Injections of a common household disinfectant may help make radiation therapy more effective against some types of breast cancer.
Hydrogen peroxide creates a toxic environment for cancer cells. The injections, which are given directly into the tumor, weaken the cells, making them more vulnerable to radiation therapy.
The peroxide is combined with sodium hyaluronate (used in skin care and to treat stiff knee joints) and this forms a viscous gel that ensures the slow release of the peroxide over 48 hours, to give it time to take effect.
Early studies involving breast cancer patients in Japan found that giving injections, called Kochi Oxydol Radiation Therapy for Unresectable Carcinoma (KORTUC), along with radiation therapy, was more successful in shrinking tumors. In one study, published in Molecular and Clinical Oncology in 2021, giving injections along with radiation therapy caused breast tumors to shrink by an average of 97 percent, or three times the success rate of radiation therapy alone.
The injections will now be tested in a UK trial in women with large tumors or those whose disease has spread beyond the breast.
Breast cancer patients usually receive radiation therapy after surgery to reduce the risk of the cancer coming back, but the larger the tumor, the worse the success rate.

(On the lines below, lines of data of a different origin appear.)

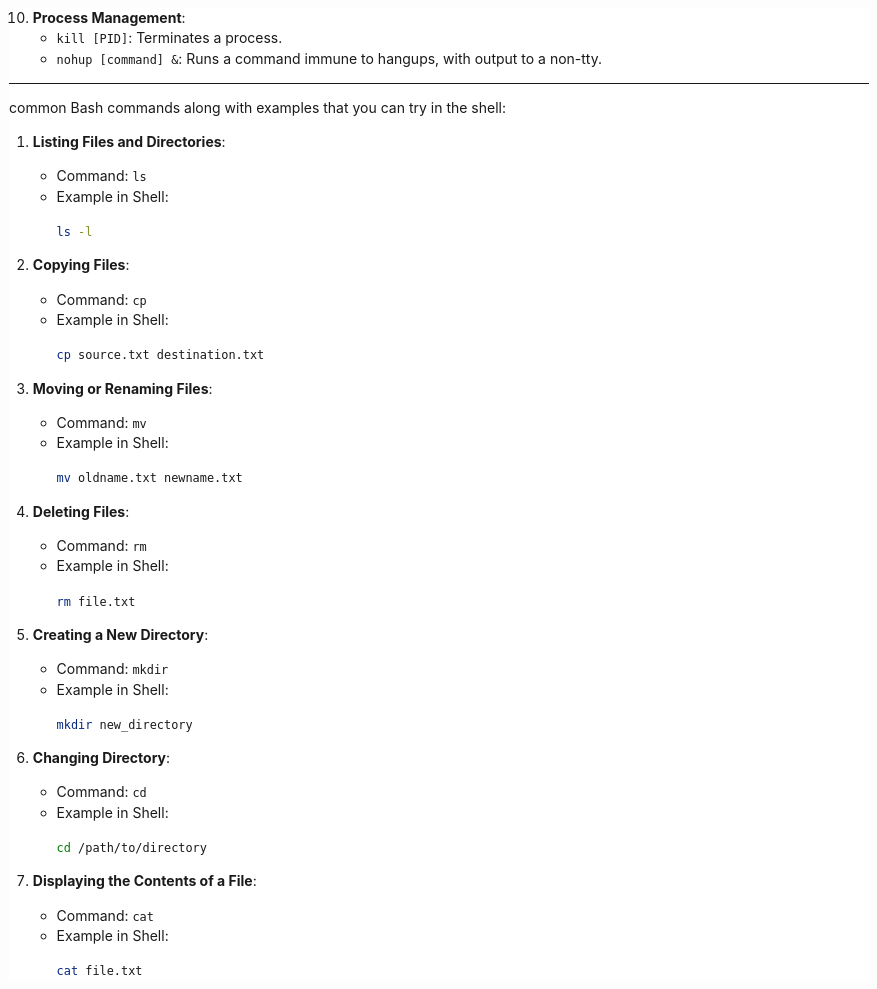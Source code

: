 10. **Process Management**:
    - `kill [PID]`: Terminates a process.
    - `nohup [command] &`: Runs a command immune to hangups, with output to a non-tty.


---

common Bash commands along with examples that you can try in the shell:

1. **Listing Files and Directories**:
   - Command: `ls`
   - Example in Shell:
     ```bash
     ls -l
     ```

2. **Copying Files**:
   - Command: `cp`
   - Example in Shell:
     ```bash
     cp source.txt destination.txt
     ```

3. **Moving or Renaming Files**:
   - Command: `mv`
   - Example in Shell:
     ```bash
     mv oldname.txt newname.txt
     ```

4. **Deleting Files**:
   - Command: `rm`
   - Example in Shell:
     ```bash
     rm file.txt
     ```

5. **Creating a New Directory**:
   - Command: `mkdir`
   - Example in Shell:
     ```bash
     mkdir new_directory
     ```

6. **Changing Directory**:
   - Command: `cd`
   - Example in Shell:
     ```bash
     cd /path/to/directory
     ```

7. **Displaying the Contents of a File**:
   - Command: `cat`
   - Example in Shell:
     ```bash
     cat file.txt
     ```
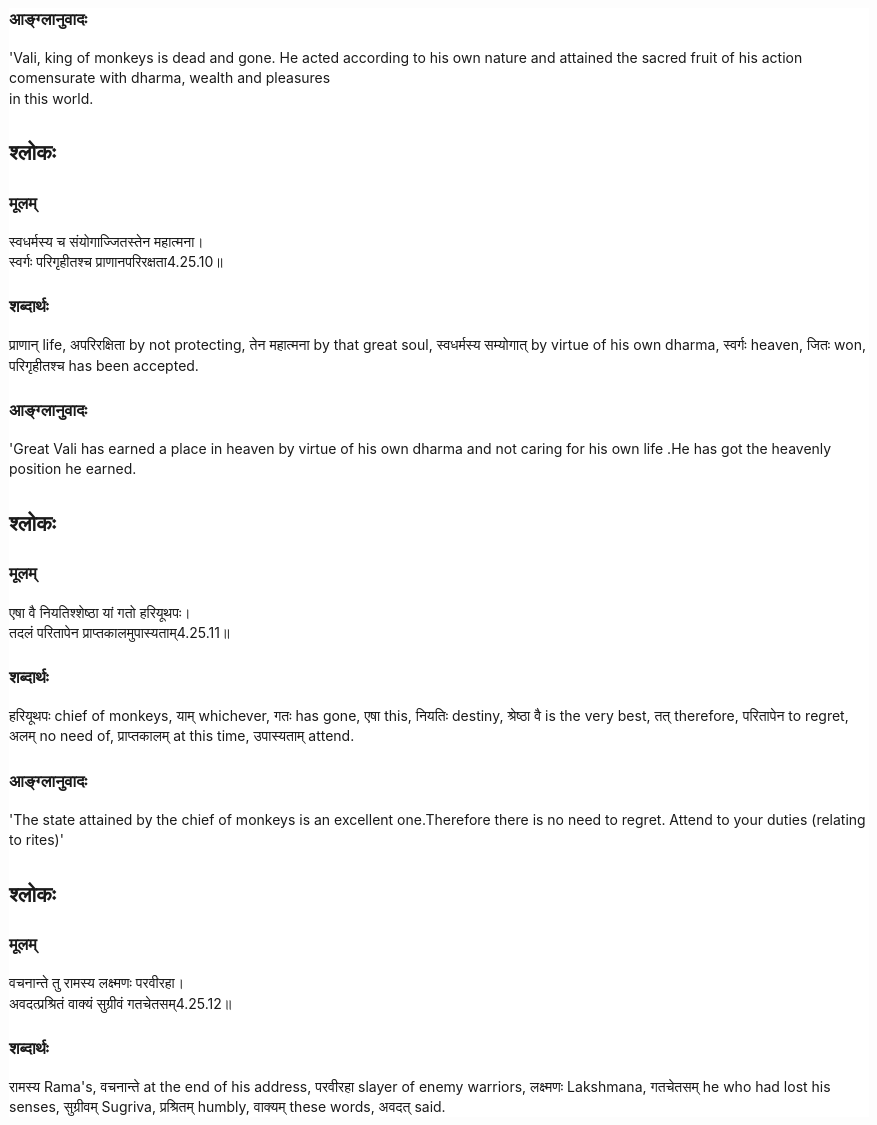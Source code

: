 ### आङ्ग्लानुवादः
'Vali, king of monkeys is dead and gone. He acted according to his own nature and attained the sacred fruit of his action comensurate with dharma, wealth and pleasures  
in this world.



## श्लोकः
### मूलम्
स्वधर्मस्य च संयोगाज्जितस्तेन महात्मना।  
स्वर्गः परिगृहीतश्च प्राणानपरिरक्षता4.25.10॥

### शब्दार्थः
प्राणान् life, अपरिरक्षिता by not protecting, तेन महात्मना by that great soul, स्वधर्मस्य सम्योगात् by virtue of his own dharma, स्वर्गः heaven, जितः won, परिगृहीतश्च has been accepted.

### आङ्ग्लानुवादः
'Great Vali has earned a place in heaven by virtue of his own dharma and not caring for his own life .He has got the heavenly position he earned.



## श्लोकः
### मूलम्
एषा वै नियतिश्शेष्ठा यां गतो हरियूथपः।  
तदलं परितापेन प्राप्तकालमुपास्यताम्4.25.11॥

### शब्दार्थः
हरियूथपः chief of monkeys, याम् whichever, गतः has gone, एषा this, नियतिः destiny, श्रेष्ठा वै is the very best, तत् therefore, परितापेन to regret, अलम् no need of, प्राप्तकालम् at this time, उपास्यताम् attend.

### आङ्ग्लानुवादः
'The state attained by the chief of monkeys is an excellent one.Therefore there is no need to regret. Attend to your duties (relating to rites)'



## श्लोकः
### मूलम्
वचनान्ते तु रामस्य लक्ष्मणः परवीरहा।  
अवदत्प्रश्रितं वाक्यं सुग्रीवं गतचेतसम्4.25.12॥

### शब्दार्थः
रामस्य Rama's, वचनान्ते at the end of his address, परवीरहा slayer of enemy warriors, लक्ष्मणः Lakshmana, गतचेतसम् he who had lost his senses, सुग्रीवम् Sugriva, प्रश्रितम् humbly, वाक्यम् these words, अवदत् said.
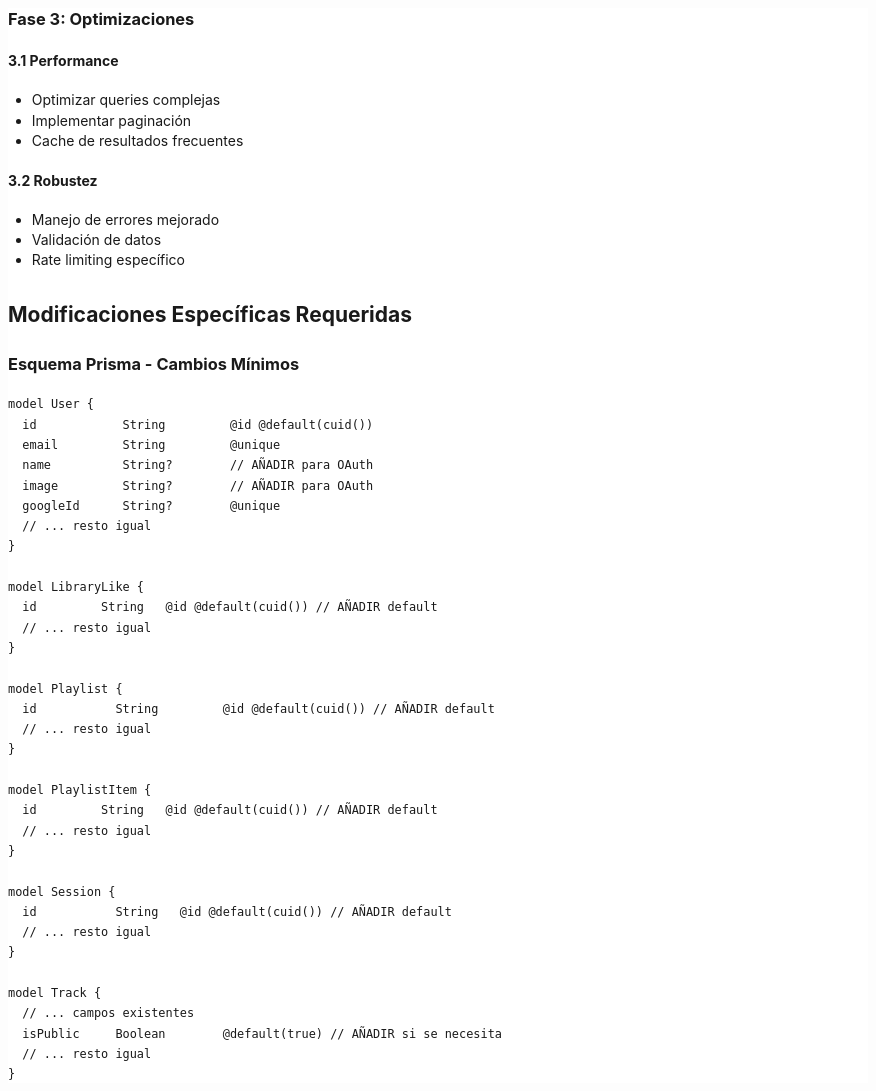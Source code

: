 ### **Fase 3: Optimizaciones**

#### **3.1 Performance**
- Optimizar queries complejas
- Implementar paginación
- Cache de resultados frecuentes

#### **3.2 Robustez**
- Manejo de errores mejorado
- Validación de datos
- Rate limiting específico

## **Modificaciones Específicas Requeridas**

### **Esquema Prisma - Cambios Mínimos**

```prisma
model User {
  id            String         @id @default(cuid())
  email         String         @unique
  name          String?        // AÑADIR para OAuth
  image         String?        // AÑADIR para OAuth
  googleId      String?        @unique
  // ... resto igual
}

model LibraryLike {
  id         String   @id @default(cuid()) // AÑADIR default
  // ... resto igual
}

model Playlist {
  id           String         @id @default(cuid()) // AÑADIR default
  // ... resto igual
}

model PlaylistItem {
  id         String   @id @default(cuid()) // AÑADIR default
  // ... resto igual
}

model Session {
  id           String   @id @default(cuid()) // AÑADIR default
  // ... resto igual
}

model Track {
  // ... campos existentes
  isPublic     Boolean        @default(true) // AÑADIR si se necesita
  // ... resto igual
}
```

The injections will be tested in a UK trial in women with large tumors or those whose disease has spread beyond the breast.

While we know it best as a cleaning agent and for its use in antiseptic wipes, hydrogen peroxide is produced by every cell in the body and has a variety of functions.
It is also offered to patients with breast cancer that has spread, when it does not cure the disease but can prolong survival.
Now a trial involving 184 breast cancer patients at six UK hospitals, including the Royal Marsden NHS Trust in London, will judge the effectiveness of the injection in women with larger tumors of more than 3cm and in those that the cancer has spread to the lymph nodes. Half of the patients will receive the injections plus radiation therapy; the others will receive only radiotherapy.
An earlier study at Royal Marsden, involving 12 women with breast tumors that were surgically inoperable, showed that the injections helped control tumor growth for up to two years. The women received injections twice a week (the procedure lasts 15 minutes and is performed under local anesthesia) for three weeks before radiation therapy.

Dr Navita Somaiah, a clinical oncologist at Royal Marsden, says the treatment could be used for “multiple types of cancer”.
Results of the study, published in the International Journal of Radiation Oncology, Biology and Physics in 2020, showed that in women who had not responded to other treatments, injections and radiation therapy helped control tumor growth for 12 to 24 months .
“Hydrogen peroxide is a cheap, well-known and readily available compound, and our studies show it could increase the effectiveness of radiotherapy,” says Dr Navita Somaiah, a clinical oncologist at the Royal Marsden.
“Our hope is that the use of this solution will mean that many breast cancer patients can receive more effective treatment or even open up new options.”
She says the treatment could be used for “multiple types of cancer.”
While we know it best as a cleaning agent and for its use in antiseptic wipes to clean wounds, hydrogen peroxide is produced by all cells in the body and has a variety of functions, including acting as a messenger between cells. The enzyme catalase breaks it down in the body into oxygen and water.
The injection solution, at 0.5 percent, is much weaker than the hydrogen peroxide used, for example, in antiseptic wipes.
When this solution breaks down in the body, it creates an oxygen-rich environment which in turn stresses and weakens cancer cells, making them more vulnerable to radiation therapy (cancer cells have evolved to thrive in low-oxygen environments because the network of blood vessels blood vessels that provide them with oxygen often cannot keep up with their growth rate).
KORTUC was invented by Professor Yasuhiro Ogawa, Professor Emeritus at Kochi University in Japan, in 2006 and was originally developed for advanced breast cancer, but has since been tested in other types of advanced cancer, such as cervical cancer. .
A 2023 study in Oncology Letters, involving 14 women with recurrent cervical cancer, found that KORTUC, given two hours before interstitial brachytherapy, a form of radiation therapy delivered as radioactive beads placed inside the tumor, improved the prognosis of the patients.
The tumor did not increase in size in 79 percent of patients who underwent the combination regimen, compared with 63 percent who received radiation therapy alone.
Reported side effects of KORTUC have so far been limited to discomfort at the injection site for up to 24 hours. However, Professor Karol Sikora, a London-based clinical oncologist, is cautious.
He told Good Health: ‘So far we’ve only seen one preliminary study and there were only 12 patients in it. There are many good ideas, but much more work is needed to study the dose response and the possibility of unpleasant side effects. The next test results are needed before anyone gets excited.’